[Work request]
Set down exactly the lines of the records from the top to the line containing "Enderenços de Memória]"; include both.

=== Records for the exercise ===

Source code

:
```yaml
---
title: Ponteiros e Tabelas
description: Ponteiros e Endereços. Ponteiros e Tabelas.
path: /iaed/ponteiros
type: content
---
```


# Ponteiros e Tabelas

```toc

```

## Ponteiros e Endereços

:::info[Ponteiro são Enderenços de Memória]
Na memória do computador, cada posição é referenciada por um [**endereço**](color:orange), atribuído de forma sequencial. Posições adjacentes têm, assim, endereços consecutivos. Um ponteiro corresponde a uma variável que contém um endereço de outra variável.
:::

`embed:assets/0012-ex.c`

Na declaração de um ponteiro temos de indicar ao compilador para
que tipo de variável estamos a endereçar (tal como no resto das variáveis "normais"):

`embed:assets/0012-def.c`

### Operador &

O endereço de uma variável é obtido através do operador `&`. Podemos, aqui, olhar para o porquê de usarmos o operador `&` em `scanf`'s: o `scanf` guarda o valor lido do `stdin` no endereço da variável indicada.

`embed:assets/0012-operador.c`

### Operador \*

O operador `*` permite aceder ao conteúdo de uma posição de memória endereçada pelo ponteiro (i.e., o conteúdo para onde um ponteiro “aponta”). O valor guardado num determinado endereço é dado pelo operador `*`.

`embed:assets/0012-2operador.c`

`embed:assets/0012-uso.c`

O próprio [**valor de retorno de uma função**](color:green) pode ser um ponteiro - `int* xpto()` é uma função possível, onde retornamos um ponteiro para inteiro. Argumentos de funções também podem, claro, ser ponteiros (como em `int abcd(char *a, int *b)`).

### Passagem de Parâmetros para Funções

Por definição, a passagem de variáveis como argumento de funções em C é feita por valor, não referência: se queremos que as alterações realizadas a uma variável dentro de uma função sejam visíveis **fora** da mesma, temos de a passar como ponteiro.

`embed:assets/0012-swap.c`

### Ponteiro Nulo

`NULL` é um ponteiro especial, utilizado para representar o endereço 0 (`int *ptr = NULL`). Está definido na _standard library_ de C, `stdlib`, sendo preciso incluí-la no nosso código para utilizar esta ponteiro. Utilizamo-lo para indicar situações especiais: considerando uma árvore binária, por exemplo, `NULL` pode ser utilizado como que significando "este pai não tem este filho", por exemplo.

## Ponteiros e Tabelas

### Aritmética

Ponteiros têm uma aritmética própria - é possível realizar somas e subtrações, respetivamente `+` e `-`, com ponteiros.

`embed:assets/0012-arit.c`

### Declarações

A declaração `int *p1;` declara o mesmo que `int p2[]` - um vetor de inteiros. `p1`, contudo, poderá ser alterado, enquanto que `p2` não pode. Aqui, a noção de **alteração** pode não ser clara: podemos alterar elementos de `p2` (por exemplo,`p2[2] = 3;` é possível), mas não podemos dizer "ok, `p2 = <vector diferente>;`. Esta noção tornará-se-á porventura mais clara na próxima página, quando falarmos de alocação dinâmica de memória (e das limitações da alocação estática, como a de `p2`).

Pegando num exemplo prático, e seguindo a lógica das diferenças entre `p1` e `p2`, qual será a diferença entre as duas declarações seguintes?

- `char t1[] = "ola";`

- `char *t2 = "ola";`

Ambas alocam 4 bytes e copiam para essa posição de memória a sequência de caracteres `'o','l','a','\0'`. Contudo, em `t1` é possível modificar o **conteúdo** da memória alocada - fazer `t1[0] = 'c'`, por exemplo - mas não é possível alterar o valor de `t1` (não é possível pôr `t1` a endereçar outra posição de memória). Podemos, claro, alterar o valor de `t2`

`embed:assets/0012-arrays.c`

===

[Solution to this task]
Source code

:
```yaml
---
title: Ponteiros e Tabelas
description: Ponteiros e Endereços. Ponteiros e Tabelas.
path: /iaed/ponteiros
type: content
---
```


# Ponteiros e Tabelas

```toc

```

## Ponteiros e Endereços

:::info[Ponteiro são Enderenços de Memória]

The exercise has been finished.